_Items from a data source_.
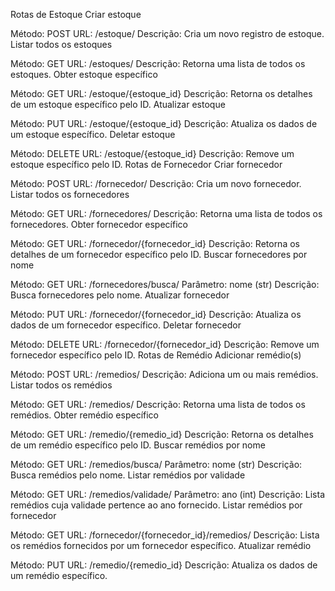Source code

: Rotas de Estoque
Criar estoque

Método: POST
URL: /estoque/
Descrição: Cria um novo registro de estoque.
Listar todos os estoques

Método: GET
URL: /estoques/
Descrição: Retorna uma lista de todos os estoques.
Obter estoque específico

Método: GET
URL: /estoque/{estoque_id}
Descrição: Retorna os detalhes de um estoque específico pelo ID.
Atualizar estoque

Método: PUT
URL: /estoque/{estoque_id}
Descrição: Atualiza os dados de um estoque específico.
Deletar estoque

Método: DELETE
URL: /estoque/{estoque_id}
Descrição: Remove um estoque específico pelo ID.
Rotas de Fornecedor
Criar fornecedor

Método: POST
URL: /fornecedor/
Descrição: Cria um novo fornecedor.
Listar todos os fornecedores

Método: GET
URL: /fornecedores/
Descrição: Retorna uma lista de todos os fornecedores.
Obter fornecedor específico

Método: GET
URL: /fornecedor/{fornecedor_id}
Descrição: Retorna os detalhes de um fornecedor específico pelo ID.
Buscar fornecedores por nome

Método: GET
URL: /fornecedores/busca/
Parâmetro: nome (str)
Descrição: Busca fornecedores pelo nome.
Atualizar fornecedor

Método: PUT
URL: /fornecedor/{fornecedor_id}
Descrição: Atualiza os dados de um fornecedor específico.
Deletar fornecedor

Método: DELETE
URL: /fornecedor/{fornecedor_id}
Descrição: Remove um fornecedor específico pelo ID.
Rotas de Remédio
Adicionar remédio(s)

Método: POST
URL: /remedios/
Descrição: Adiciona um ou mais remédios.
Listar todos os remédios

Método: GET
URL: /remedios/
Descrição: Retorna uma lista de todos os remédios.
Obter remédio específico

Método: GET
URL: /remedio/{remedio_id}
Descrição: Retorna os detalhes de um remédio específico pelo ID.
Buscar remédios por nome

Método: GET
URL: /remedios/busca/
Parâmetro: nome (str)
Descrição: Busca remédios pelo nome.
Listar remédios por validade

Método: GET
URL: /remedios/validade/
Parâmetro: ano (int)
Descrição: Lista remédios cuja validade pertence ao ano fornecido.
Listar remédios por fornecedor

Método: GET
URL: /fornecedor/{fornecedor_id}/remedios/
Descrição: Lista os remédios fornecidos por um fornecedor específico.
Atualizar remédio

Método: PUT
URL: /remedio/{remedio_id}
Descrição: Atualiza os dados de um remédio específico.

_WHAT YOU NEED TO DO_.
Without changing a word, transcribe all of the data and omit its images.

_RESULT OF THE TASK_.
Source code

: Rotas de Estoque
Criar estoque

Método: POST
URL: /estoque/
Descrição: Cria um novo registro de estoque.
Listar todos os estoques

Método: GET
URL: /estoques/
Descrição: Retorna uma lista de todos os estoques.
Obter estoque específico

Método: GET
URL: /estoque/{estoque_id}
Descrição: Retorna os detalhes de um estoque específico pelo ID.
Atualizar estoque

Método: PUT
URL: /estoque/{estoque_id}
Descrição: Atualiza os dados de um estoque específico.
Deletar estoque

Método: DELETE
URL: /estoque/{estoque_id}
Descrição: Remove um estoque específico pelo ID.
Rotas de Fornecedor
Criar fornecedor

Método: POST
URL: /fornecedor/
Descrição: Cria um novo fornecedor.
Listar todos os fornecedores

Método: GET
URL: /fornecedores/
Descrição: Retorna uma lista de todos os fornecedores.
Obter fornecedor específico

Método: GET
URL: /fornecedor/{fornecedor_id}
Descrição: Retorna os detalhes de um fornecedor específico pelo ID.
Buscar fornecedores por nome

Método: GET
URL: /fornecedores/busca/
Parâmetro: nome (str)
Descrição: Busca fornecedores pelo nome.
Atualizar fornecedor

Método: PUT
URL: /fornecedor/{fornecedor_id}
Descrição: Atualiza os dados de um fornecedor específico.
Deletar fornecedor

Método: DELETE
URL: /fornecedor/{fornecedor_id}
Descrição: Remove um fornecedor específico pelo ID.
Rotas de Remédio
Adicionar remédio(s)

Método: POST
URL: /remedios/
Descrição: Adiciona um ou mais remédios.
Listar todos os remédios

Método: GET
URL: /remedios/
Descrição: Retorna uma lista de todos os remédios.
Obter remédio específico

Método: GET
URL: /remedio/{remedio_id}
Descrição: Retorna os detalhes de um remédio específico pelo ID.
Buscar remédios por nome

Método: GET
URL: /remedios/busca/
Parâmetro: nome (str)
Descrição: Busca remédios pelo nome.
Listar remédios por validade

Método: GET
URL: /remedios/validade/
Parâmetro: ano (int)
Descrição: Lista remédios cuja validade pertence ao ano fornecido.
Listar remédios por fornecedor

Método: GET
URL: /fornecedor/{fornecedor_id}/remedios/
Descrição: Lista os remédios fornecidos por um fornecedor específico.
Atualizar remédio

Método: PUT
URL: /remedio/{remedio_id}
Descrição: Atualiza os dados de um remédio específico.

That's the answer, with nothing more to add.